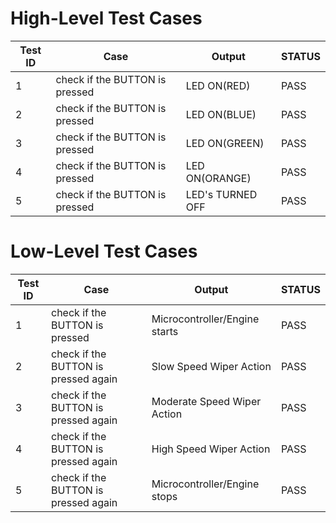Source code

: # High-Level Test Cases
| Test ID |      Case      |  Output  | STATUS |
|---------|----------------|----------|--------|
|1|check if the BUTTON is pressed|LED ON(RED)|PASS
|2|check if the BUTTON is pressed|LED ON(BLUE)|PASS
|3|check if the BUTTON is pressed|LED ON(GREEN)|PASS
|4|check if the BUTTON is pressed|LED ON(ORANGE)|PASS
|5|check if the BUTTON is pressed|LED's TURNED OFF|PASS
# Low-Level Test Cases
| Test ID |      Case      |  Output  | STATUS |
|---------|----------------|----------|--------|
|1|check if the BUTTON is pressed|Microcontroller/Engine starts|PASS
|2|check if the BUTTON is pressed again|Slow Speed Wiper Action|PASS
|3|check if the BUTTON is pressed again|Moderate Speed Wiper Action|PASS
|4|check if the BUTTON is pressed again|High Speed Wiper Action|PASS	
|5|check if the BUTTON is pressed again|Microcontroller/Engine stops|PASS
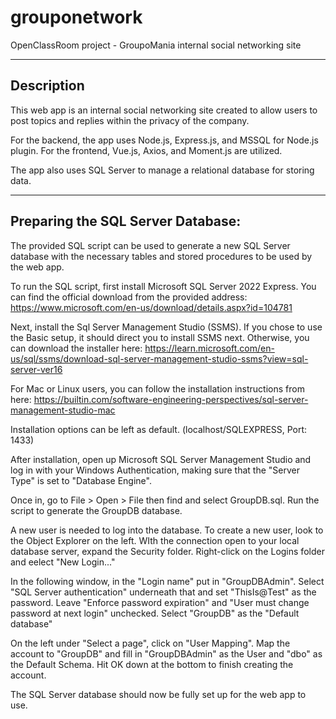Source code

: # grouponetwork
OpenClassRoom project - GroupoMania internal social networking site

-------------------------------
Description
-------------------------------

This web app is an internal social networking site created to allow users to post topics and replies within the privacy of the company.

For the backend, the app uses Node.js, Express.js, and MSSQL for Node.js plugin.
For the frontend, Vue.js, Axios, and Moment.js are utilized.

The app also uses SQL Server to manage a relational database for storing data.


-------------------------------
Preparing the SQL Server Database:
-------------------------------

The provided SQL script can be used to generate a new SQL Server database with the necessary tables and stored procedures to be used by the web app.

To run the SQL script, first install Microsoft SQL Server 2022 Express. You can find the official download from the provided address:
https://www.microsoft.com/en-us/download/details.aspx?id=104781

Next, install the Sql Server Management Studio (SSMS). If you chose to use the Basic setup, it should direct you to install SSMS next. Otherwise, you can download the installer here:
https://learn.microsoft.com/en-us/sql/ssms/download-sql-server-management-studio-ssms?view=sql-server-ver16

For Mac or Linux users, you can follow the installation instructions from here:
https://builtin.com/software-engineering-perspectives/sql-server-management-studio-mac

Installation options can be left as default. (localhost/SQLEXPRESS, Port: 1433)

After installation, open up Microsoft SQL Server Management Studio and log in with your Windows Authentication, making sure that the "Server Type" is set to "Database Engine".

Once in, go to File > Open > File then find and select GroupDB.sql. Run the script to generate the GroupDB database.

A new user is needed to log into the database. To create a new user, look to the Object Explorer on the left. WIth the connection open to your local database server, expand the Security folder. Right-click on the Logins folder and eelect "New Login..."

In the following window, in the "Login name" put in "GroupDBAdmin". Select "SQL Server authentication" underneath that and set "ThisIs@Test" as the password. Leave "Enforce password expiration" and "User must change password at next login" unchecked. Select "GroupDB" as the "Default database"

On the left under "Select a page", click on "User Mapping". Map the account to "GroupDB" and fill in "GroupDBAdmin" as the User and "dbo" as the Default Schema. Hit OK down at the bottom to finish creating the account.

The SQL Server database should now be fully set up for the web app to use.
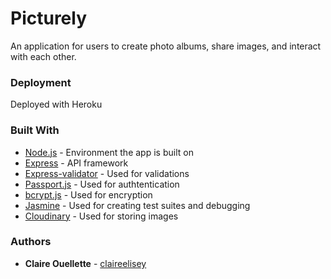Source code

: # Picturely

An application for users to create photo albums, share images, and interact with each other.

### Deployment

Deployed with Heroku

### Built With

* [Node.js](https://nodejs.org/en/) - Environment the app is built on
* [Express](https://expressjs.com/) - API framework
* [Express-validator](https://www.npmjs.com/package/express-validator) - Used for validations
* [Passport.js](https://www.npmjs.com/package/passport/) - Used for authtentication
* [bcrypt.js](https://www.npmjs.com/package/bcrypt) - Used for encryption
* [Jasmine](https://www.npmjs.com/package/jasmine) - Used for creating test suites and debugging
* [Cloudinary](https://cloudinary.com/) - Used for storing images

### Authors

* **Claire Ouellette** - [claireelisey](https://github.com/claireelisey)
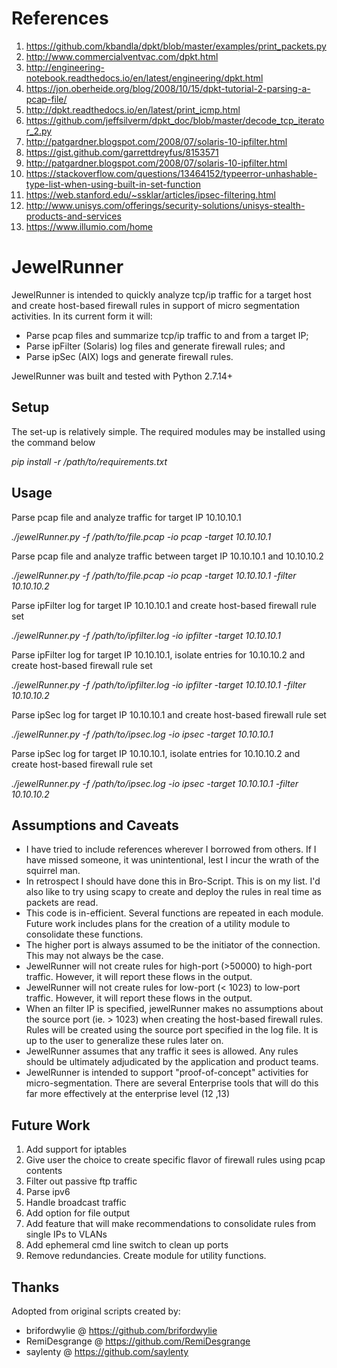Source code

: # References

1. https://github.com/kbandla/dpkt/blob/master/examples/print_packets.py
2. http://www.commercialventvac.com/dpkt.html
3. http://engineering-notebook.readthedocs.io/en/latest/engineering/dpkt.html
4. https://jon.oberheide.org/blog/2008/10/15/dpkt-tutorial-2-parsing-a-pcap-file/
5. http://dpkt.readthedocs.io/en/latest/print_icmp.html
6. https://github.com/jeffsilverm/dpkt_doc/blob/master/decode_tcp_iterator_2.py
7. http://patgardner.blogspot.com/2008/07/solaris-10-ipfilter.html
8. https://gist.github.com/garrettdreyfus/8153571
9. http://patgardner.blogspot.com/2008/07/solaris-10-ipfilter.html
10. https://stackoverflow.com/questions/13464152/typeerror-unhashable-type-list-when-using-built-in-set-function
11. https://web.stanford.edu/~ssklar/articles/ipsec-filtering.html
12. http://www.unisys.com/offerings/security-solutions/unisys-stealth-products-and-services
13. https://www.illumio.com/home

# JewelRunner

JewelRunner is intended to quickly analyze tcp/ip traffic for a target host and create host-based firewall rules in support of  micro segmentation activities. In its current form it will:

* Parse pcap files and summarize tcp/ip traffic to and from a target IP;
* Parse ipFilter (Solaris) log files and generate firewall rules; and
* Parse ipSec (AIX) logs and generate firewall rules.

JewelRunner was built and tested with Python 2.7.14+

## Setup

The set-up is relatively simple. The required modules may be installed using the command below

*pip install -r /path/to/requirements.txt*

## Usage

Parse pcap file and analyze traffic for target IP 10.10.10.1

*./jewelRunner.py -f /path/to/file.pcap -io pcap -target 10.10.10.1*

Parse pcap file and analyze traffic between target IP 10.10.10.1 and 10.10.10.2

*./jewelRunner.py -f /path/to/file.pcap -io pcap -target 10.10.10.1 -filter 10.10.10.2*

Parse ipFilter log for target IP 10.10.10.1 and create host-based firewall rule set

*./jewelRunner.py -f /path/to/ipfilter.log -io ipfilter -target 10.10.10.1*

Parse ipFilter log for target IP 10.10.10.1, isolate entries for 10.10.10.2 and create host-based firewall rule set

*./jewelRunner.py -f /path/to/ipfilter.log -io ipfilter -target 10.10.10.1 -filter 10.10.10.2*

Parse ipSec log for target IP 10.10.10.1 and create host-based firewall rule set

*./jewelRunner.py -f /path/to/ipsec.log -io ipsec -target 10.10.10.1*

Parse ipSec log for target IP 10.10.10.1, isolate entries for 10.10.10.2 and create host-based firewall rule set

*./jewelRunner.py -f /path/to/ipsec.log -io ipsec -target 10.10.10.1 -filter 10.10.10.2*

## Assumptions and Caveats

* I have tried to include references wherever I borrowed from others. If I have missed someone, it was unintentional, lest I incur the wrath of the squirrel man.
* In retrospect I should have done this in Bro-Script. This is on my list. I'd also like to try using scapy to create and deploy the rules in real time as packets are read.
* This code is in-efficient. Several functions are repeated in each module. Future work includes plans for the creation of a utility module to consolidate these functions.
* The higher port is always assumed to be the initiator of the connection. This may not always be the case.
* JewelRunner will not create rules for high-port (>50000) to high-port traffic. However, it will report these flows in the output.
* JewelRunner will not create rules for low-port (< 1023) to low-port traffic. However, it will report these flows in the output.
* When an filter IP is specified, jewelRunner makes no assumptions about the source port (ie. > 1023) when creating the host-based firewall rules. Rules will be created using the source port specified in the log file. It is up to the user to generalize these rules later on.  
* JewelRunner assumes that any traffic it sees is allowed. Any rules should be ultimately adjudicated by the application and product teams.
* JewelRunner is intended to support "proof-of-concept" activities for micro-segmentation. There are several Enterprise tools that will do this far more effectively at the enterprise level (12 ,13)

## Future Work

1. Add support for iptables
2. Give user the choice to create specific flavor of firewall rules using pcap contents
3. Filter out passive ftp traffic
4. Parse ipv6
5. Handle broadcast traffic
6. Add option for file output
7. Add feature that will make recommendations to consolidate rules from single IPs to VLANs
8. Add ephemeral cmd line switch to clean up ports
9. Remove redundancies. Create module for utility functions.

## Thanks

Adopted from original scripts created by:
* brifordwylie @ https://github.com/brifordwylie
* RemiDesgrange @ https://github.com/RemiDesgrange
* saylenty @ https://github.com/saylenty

· · ·

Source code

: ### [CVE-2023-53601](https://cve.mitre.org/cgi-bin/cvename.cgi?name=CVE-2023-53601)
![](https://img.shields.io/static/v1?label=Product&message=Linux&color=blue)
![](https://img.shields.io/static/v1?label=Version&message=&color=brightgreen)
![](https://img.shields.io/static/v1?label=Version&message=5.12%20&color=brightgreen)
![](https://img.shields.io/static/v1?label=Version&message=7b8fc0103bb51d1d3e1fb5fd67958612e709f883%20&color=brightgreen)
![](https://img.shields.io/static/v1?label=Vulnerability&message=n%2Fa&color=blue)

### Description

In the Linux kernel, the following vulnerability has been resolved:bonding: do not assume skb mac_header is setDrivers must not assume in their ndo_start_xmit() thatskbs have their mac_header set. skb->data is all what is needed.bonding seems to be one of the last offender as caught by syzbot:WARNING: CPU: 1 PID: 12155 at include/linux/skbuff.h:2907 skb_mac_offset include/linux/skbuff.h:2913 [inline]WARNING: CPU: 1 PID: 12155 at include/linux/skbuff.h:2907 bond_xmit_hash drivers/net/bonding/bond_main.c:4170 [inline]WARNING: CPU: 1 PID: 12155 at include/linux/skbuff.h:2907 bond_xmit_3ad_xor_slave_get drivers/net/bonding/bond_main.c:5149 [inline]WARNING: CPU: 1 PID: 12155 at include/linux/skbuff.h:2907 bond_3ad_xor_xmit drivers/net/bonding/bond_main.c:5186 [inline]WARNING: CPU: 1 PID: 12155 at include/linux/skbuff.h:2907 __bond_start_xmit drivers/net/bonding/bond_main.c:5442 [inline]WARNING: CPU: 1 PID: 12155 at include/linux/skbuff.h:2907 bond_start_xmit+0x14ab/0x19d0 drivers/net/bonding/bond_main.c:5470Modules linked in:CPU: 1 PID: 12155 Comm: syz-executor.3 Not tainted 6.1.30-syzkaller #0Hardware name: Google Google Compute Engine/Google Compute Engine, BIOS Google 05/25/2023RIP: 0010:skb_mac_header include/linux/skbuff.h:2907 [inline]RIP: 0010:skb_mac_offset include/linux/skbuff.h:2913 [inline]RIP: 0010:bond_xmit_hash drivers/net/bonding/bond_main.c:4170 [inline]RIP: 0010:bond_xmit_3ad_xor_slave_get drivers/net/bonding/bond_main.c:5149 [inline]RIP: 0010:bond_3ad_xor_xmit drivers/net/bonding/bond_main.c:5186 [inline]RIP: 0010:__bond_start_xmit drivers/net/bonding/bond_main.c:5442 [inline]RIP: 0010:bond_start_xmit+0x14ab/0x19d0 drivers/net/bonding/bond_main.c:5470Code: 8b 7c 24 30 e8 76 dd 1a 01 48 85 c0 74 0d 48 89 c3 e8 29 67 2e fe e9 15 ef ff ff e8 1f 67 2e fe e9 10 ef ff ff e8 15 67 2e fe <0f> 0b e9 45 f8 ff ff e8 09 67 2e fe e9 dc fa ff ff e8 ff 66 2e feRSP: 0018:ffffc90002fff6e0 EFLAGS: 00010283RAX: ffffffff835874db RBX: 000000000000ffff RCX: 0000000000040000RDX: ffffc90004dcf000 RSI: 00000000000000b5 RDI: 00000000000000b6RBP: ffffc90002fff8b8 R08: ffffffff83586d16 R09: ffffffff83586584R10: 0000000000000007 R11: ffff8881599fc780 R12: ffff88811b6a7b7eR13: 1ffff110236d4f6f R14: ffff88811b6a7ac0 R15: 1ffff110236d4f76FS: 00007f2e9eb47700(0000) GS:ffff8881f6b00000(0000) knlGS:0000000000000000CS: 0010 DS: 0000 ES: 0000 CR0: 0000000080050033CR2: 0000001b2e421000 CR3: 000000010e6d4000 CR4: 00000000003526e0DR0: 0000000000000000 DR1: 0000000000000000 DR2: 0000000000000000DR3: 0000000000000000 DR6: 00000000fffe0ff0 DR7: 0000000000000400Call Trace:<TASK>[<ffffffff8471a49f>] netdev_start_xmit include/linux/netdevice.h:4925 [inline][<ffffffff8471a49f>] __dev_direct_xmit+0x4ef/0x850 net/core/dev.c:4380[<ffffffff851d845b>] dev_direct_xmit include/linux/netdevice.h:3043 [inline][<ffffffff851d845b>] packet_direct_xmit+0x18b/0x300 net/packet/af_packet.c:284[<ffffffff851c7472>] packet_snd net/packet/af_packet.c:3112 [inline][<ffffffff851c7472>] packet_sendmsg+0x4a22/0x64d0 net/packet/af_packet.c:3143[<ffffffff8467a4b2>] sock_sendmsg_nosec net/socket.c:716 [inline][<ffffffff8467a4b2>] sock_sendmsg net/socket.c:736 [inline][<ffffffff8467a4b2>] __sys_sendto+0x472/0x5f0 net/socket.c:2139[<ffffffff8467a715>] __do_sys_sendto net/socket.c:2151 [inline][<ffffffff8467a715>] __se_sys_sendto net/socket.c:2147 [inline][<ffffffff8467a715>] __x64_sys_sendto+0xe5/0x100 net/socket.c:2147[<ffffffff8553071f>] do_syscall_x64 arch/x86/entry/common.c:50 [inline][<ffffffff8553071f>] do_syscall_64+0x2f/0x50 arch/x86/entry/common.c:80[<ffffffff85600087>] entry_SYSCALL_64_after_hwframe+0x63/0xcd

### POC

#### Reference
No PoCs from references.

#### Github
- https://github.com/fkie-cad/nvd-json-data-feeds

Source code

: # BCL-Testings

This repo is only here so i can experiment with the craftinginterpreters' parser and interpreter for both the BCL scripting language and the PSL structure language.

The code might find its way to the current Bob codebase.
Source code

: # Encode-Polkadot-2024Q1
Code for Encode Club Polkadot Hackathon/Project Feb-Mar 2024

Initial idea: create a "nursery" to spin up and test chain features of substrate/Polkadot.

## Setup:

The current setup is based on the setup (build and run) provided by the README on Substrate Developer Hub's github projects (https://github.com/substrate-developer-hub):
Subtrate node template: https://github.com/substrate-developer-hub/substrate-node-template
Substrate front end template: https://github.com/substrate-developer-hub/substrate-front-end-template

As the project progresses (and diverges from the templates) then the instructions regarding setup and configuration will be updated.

· · ·

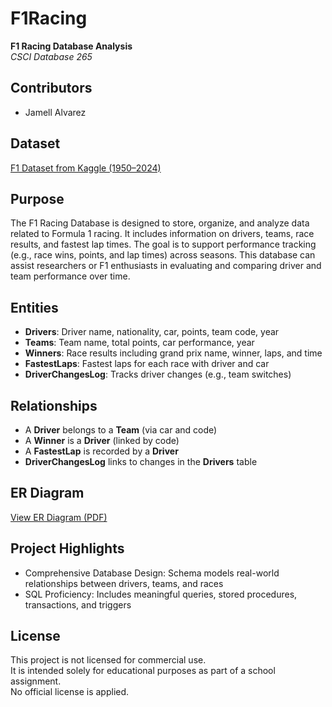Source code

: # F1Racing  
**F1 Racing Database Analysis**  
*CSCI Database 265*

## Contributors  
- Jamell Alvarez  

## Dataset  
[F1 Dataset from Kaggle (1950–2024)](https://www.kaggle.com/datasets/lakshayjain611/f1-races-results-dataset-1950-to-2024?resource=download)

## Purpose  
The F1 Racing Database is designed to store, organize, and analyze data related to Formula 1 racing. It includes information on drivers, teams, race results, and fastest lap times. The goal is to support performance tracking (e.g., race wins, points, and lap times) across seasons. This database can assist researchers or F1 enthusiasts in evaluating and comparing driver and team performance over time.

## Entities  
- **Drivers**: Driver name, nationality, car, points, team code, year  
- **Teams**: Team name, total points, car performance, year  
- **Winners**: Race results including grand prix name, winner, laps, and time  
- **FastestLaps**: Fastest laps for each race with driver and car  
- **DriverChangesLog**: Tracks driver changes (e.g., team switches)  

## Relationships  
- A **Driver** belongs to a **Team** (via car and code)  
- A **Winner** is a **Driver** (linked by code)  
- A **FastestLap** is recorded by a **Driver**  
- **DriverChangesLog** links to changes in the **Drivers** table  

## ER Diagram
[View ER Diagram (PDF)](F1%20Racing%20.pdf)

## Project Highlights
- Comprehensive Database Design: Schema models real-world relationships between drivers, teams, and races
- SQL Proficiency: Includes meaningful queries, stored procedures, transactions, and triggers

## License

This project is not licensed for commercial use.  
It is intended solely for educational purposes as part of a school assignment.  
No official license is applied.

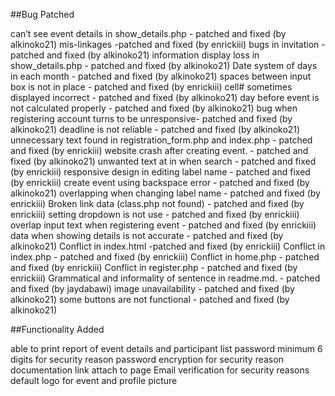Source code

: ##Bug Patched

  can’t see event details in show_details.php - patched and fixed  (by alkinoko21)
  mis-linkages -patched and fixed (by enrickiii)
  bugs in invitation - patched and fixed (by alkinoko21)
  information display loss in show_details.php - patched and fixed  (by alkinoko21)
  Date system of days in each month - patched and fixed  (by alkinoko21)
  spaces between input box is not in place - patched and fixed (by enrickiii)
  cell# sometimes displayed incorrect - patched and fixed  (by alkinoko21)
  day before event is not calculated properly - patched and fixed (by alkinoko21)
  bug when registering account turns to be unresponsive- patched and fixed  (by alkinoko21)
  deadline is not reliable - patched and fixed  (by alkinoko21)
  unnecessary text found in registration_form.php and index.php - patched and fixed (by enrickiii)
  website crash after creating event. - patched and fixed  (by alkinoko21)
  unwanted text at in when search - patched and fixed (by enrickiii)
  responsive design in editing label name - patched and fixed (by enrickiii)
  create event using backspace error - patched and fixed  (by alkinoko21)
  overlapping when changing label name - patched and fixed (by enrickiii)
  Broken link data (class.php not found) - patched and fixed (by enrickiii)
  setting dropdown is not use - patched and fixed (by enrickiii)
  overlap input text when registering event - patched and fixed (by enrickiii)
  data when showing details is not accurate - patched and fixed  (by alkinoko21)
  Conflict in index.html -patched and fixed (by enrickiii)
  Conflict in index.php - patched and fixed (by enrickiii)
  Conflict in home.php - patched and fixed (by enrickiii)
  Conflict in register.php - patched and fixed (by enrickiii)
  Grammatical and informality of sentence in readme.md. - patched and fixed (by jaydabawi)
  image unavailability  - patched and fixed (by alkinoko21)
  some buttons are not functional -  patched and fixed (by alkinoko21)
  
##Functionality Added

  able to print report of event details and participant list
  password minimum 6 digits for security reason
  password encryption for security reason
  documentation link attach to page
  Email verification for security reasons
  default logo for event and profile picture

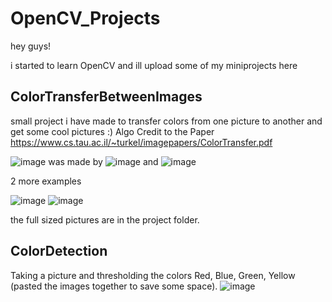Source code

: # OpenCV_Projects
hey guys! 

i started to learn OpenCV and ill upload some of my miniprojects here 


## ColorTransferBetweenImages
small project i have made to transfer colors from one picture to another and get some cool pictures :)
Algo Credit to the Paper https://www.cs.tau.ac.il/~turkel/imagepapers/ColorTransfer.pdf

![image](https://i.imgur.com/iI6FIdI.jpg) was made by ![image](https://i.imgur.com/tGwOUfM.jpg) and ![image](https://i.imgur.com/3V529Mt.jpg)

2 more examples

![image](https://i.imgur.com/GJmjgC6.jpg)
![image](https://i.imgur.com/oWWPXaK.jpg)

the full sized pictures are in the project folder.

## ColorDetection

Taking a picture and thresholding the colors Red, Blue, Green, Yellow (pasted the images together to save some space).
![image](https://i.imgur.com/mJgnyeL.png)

· · ·

Work to complete: Beginning at the line that has "It is intended" and ending at the line that has "create event using", restate the listing above word for word, pictures left out.

Output for this exercise:
It is intended solely for educational purposes as part of a school assignment.  
No official license is applied.

Source code

: ##Bug Patched

  can’t see event details in show_details.php - patched and fixed  (by alkinoko21)
  mis-linkages -patched and fixed (by enrickiii)
  bugs in invitation - patched and fixed (by alkinoko21)
  information display loss in show_details.php - patched and fixed  (by alkinoko21)
  Date system of days in each month - patched and fixed  (by alkinoko21)
  spaces between input box is not in place - patched and fixed (by enrickiii)
  cell# sometimes displayed incorrect - patched and fixed  (by alkinoko21)
  day before event is not calculated properly - patched and fixed (by alkinoko21)
  bug when registering account turns to be unresponsive- patched and fixed  (by alkinoko21)
  deadline is not reliable - patched and fixed  (by alkinoko21)
  unnecessary text found in registration_form.php and index.php - patched and fixed (by enrickiii)
  website crash after creating event. - patched and fixed  (by alkinoko21)
  unwanted text at in when search - patched and fixed (by enrickiii)
  responsive design in editing label name - patched and fixed (by enrickiii)
  create event using backspace error - patched and fixed  (by alkinoko21)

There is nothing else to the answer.